_What the task requires_.
Scan the records below and say how many lines include the word "article", giving no other text.

_Supplied entries_.
• • • •

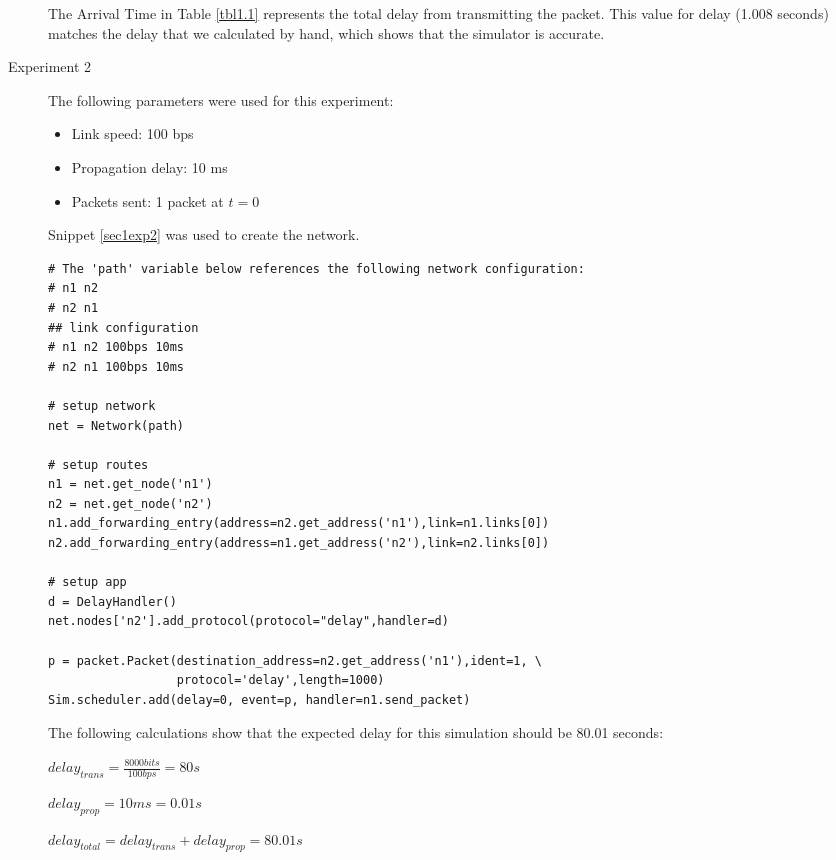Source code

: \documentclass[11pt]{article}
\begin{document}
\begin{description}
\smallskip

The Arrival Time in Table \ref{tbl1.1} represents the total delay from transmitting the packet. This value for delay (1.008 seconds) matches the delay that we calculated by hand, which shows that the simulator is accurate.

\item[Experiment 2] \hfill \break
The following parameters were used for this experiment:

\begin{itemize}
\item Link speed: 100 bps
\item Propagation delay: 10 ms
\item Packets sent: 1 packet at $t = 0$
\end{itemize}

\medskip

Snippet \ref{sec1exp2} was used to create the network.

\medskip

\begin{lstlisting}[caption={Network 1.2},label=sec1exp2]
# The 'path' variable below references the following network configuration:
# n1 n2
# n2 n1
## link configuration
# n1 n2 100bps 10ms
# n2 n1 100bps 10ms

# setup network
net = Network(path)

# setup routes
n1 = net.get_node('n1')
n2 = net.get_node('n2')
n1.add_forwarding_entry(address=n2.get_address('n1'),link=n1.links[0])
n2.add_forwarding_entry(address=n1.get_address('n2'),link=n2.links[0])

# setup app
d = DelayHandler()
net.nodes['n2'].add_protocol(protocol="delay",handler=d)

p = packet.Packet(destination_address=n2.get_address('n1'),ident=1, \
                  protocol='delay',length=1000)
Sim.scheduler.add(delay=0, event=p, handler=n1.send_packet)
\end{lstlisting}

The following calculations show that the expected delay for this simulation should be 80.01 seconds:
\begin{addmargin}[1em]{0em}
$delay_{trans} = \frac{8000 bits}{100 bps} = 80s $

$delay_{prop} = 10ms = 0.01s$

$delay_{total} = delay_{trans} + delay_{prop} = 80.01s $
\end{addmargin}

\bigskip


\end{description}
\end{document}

• • • •

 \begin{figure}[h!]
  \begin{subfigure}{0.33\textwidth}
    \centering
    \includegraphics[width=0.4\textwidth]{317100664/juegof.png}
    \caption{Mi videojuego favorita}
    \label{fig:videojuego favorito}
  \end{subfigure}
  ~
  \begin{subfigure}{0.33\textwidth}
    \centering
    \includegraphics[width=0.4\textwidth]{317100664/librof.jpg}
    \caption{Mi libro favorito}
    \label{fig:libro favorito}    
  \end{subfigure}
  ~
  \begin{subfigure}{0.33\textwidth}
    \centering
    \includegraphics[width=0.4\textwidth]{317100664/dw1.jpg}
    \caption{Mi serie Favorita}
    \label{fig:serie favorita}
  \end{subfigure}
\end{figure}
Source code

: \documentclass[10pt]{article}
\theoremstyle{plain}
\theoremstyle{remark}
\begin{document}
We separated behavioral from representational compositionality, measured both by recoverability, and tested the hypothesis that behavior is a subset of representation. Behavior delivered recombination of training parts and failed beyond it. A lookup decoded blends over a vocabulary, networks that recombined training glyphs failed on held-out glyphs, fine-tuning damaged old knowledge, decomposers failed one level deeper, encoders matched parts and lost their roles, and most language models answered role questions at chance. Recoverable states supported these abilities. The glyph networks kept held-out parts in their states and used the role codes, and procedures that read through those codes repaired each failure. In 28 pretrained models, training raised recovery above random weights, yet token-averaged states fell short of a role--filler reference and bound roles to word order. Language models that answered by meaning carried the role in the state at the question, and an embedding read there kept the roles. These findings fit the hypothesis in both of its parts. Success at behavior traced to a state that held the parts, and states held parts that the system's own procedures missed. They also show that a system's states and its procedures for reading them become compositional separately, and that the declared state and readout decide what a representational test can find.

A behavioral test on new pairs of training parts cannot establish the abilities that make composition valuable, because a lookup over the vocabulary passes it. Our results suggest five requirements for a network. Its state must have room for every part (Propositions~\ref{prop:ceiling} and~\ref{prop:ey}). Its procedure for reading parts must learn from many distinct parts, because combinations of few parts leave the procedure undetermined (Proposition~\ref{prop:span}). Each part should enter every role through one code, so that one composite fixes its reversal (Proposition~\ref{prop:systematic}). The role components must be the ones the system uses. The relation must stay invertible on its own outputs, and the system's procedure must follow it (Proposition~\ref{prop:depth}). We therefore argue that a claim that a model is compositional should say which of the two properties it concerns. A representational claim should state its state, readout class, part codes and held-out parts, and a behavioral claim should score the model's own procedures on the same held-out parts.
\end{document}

• • • •

_Answer space_.
2